Dataset entries
========

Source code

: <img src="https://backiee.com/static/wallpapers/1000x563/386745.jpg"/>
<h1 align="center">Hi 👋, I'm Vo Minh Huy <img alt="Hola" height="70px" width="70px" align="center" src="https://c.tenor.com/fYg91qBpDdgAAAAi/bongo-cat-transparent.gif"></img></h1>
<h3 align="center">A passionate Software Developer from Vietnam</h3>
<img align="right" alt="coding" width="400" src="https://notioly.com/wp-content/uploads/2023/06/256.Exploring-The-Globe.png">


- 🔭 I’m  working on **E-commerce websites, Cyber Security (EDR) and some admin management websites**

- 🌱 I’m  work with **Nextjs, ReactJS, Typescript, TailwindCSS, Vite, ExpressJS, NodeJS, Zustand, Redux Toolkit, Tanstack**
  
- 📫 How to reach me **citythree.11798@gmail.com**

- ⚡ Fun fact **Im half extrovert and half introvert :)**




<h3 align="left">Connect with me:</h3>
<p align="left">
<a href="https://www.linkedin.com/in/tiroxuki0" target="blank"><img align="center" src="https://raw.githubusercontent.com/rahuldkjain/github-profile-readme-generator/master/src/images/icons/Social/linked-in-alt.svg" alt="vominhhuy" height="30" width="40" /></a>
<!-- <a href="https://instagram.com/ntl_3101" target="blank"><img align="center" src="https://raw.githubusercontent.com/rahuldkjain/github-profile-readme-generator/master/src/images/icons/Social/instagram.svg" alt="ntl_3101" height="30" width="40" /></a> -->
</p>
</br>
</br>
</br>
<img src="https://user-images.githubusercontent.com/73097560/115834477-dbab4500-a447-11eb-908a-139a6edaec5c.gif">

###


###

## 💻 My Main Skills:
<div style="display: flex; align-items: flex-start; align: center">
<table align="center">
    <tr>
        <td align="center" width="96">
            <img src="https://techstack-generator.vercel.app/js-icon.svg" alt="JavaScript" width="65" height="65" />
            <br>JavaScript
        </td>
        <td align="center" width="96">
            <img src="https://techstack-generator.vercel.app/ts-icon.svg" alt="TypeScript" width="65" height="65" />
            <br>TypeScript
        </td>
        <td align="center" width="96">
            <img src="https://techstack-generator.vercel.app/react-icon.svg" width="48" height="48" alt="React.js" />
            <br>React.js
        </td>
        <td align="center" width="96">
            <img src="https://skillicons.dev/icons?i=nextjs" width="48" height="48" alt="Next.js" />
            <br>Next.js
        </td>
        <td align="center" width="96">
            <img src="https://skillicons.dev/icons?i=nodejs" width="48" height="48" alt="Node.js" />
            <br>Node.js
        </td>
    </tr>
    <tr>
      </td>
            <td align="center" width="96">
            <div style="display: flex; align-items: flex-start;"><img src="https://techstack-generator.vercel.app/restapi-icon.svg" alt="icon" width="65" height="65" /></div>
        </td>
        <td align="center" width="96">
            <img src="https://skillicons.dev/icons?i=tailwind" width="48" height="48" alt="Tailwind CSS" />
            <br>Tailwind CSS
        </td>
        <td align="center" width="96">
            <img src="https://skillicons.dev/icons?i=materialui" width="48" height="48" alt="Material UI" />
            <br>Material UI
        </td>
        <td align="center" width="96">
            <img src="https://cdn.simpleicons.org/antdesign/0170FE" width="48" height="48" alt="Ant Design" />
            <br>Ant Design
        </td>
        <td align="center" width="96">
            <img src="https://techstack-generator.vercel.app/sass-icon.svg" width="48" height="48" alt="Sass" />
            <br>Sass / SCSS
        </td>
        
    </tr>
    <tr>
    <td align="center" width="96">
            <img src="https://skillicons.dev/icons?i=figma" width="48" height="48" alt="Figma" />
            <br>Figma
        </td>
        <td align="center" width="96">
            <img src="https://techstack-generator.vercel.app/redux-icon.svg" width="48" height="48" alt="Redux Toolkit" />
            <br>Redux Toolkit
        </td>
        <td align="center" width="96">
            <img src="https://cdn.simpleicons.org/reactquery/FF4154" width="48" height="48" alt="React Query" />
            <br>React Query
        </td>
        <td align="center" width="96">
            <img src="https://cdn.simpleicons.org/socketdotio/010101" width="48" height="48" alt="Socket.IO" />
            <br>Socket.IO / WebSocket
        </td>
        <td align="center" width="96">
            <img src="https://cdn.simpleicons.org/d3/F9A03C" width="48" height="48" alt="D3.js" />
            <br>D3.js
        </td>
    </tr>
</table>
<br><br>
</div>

========

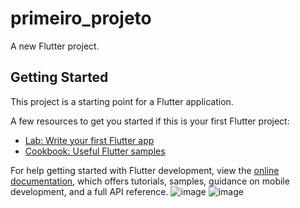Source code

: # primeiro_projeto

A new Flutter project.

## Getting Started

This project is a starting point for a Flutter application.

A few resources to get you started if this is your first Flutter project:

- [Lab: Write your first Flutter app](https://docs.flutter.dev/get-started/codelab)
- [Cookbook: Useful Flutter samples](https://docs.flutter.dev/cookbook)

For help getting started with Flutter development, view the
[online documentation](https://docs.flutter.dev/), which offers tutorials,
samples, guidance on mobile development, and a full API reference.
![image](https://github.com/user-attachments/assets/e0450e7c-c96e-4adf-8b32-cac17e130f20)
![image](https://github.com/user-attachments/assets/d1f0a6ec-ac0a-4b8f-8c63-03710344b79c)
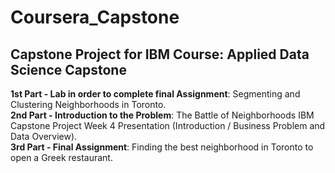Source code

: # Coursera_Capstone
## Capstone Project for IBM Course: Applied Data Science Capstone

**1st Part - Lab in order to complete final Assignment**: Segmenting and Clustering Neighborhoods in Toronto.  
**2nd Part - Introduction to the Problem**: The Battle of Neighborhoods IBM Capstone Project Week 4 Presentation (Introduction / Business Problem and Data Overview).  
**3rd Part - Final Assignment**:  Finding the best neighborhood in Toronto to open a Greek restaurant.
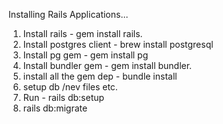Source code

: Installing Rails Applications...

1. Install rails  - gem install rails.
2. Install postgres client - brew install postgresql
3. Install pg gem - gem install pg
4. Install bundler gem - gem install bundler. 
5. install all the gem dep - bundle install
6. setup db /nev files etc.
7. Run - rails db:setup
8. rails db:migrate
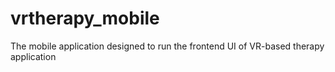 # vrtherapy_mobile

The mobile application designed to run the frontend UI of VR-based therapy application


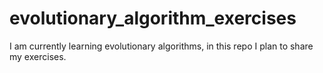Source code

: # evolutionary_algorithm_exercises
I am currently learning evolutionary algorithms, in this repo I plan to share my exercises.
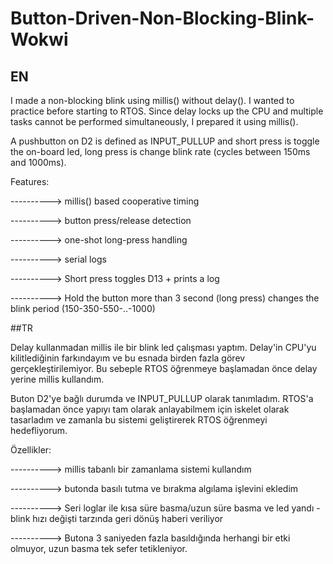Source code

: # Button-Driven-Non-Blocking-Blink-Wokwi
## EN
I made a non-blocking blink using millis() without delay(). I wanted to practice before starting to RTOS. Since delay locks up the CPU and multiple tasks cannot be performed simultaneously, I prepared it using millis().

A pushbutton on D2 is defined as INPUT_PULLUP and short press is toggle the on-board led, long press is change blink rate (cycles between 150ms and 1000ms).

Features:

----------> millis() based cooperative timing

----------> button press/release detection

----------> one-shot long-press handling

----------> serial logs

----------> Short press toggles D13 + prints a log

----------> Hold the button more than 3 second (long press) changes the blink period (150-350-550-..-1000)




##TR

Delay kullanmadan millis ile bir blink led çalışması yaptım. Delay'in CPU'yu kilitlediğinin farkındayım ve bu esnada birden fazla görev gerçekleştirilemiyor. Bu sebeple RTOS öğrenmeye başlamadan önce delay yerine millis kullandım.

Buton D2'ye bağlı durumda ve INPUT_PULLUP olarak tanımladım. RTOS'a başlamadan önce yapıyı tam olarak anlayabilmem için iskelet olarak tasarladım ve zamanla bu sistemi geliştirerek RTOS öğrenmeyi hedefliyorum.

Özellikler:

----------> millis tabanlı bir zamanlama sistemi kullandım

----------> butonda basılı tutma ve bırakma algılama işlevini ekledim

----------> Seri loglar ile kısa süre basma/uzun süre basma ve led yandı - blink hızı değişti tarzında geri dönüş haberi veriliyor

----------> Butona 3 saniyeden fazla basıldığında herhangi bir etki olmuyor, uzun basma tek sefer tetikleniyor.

========

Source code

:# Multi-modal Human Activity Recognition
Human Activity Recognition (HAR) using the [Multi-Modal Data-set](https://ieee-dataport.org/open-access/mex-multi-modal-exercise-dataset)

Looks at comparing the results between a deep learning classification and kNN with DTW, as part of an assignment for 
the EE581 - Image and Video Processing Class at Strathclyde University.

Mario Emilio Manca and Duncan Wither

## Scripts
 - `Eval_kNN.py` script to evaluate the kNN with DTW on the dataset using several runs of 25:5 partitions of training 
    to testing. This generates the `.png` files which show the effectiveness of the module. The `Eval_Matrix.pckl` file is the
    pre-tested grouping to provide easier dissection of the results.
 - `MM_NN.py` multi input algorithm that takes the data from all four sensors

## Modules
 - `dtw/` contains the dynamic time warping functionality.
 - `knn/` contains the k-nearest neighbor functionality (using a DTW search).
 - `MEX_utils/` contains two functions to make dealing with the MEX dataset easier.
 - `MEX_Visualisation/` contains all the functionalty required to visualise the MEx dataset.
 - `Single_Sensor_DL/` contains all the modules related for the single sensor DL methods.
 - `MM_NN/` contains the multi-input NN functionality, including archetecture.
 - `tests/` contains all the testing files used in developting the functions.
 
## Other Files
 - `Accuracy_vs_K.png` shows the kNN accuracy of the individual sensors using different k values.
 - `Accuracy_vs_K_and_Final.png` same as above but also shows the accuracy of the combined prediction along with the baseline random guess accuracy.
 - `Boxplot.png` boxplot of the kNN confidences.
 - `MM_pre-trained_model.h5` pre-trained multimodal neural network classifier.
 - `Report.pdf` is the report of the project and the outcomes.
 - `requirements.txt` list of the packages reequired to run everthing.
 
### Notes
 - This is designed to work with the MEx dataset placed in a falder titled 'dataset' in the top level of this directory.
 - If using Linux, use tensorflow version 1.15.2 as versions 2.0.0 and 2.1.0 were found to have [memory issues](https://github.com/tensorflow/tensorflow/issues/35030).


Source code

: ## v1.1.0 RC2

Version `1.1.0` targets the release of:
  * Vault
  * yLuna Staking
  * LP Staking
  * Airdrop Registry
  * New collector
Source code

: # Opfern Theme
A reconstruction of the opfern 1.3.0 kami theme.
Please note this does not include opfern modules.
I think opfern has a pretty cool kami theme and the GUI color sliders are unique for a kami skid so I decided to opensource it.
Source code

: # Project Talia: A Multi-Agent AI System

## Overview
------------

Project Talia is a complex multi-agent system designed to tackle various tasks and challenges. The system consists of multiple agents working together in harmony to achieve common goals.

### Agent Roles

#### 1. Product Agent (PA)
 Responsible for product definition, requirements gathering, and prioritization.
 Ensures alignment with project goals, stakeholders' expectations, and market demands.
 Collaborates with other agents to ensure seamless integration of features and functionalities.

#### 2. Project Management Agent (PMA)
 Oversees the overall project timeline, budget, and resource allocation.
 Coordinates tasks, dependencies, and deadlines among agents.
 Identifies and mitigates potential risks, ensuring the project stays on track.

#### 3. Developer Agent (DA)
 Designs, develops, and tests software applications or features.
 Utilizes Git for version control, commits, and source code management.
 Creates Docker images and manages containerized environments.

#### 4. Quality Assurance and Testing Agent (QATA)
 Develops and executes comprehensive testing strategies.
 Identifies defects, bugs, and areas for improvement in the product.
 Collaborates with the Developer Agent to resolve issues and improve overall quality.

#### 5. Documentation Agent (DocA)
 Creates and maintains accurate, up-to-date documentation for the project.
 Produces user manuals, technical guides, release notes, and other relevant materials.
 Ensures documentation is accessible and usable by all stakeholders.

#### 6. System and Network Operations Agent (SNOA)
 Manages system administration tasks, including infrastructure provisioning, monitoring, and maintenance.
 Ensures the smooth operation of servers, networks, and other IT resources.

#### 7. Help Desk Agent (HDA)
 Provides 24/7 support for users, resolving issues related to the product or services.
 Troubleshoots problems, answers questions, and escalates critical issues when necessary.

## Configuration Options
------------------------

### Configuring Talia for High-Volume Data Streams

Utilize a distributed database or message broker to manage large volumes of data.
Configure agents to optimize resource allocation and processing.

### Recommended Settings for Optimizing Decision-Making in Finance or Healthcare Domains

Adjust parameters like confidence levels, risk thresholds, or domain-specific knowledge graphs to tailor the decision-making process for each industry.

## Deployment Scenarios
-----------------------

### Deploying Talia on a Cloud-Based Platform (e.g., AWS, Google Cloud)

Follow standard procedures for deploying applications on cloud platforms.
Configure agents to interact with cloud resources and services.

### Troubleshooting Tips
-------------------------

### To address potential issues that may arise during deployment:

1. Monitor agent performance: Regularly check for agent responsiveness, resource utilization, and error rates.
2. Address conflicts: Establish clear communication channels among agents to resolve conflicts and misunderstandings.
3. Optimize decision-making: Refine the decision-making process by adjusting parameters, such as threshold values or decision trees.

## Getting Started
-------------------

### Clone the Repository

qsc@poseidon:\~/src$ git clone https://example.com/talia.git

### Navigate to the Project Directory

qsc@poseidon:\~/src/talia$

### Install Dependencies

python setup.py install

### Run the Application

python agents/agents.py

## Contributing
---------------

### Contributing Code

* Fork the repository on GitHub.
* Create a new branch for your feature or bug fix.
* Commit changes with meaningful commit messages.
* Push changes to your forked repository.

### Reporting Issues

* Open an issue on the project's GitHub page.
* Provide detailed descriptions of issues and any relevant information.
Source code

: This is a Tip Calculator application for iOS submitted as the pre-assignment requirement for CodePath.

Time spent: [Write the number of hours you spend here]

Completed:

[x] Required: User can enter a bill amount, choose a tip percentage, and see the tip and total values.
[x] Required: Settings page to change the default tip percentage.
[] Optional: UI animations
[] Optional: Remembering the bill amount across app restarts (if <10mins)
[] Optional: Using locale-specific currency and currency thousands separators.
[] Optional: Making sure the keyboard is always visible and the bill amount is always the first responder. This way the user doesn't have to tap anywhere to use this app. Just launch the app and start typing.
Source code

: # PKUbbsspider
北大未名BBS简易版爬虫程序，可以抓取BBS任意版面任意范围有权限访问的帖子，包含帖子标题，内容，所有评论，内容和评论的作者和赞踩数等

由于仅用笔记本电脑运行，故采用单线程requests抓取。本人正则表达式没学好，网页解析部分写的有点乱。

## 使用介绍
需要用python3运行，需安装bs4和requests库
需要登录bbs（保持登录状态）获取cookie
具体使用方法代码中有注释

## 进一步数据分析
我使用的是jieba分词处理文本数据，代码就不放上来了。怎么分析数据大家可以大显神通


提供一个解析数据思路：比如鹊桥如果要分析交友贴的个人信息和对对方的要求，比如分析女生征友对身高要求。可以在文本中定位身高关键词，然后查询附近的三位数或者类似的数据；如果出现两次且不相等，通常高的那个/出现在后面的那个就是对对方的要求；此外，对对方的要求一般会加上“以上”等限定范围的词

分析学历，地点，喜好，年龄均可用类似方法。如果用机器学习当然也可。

========

> Goal of the exercise:
What is needed is each line from the records with the word "profile" in it.

> Solution to this problem:
<a href="https://www.linkedin.com/in/tiroxuki0" target="blank"><img align="center" src="https://raw.githubusercontent.com/rahuldkjain/github-profile-readme-generator/master/src/images/icons/Social/linked-in-alt.svg" alt="vominhhuy" height="30" width="40" /></a>
<!-- <a href="https://instagram.com/ntl_3101" target="blank"><img align="center" src="https://raw.githubusercontent.com/rahuldkjain/github-profile-readme-generator/master/src/images/icons/Social/instagram.svg" alt="ntl_3101" height="30" width="40" /></a> -->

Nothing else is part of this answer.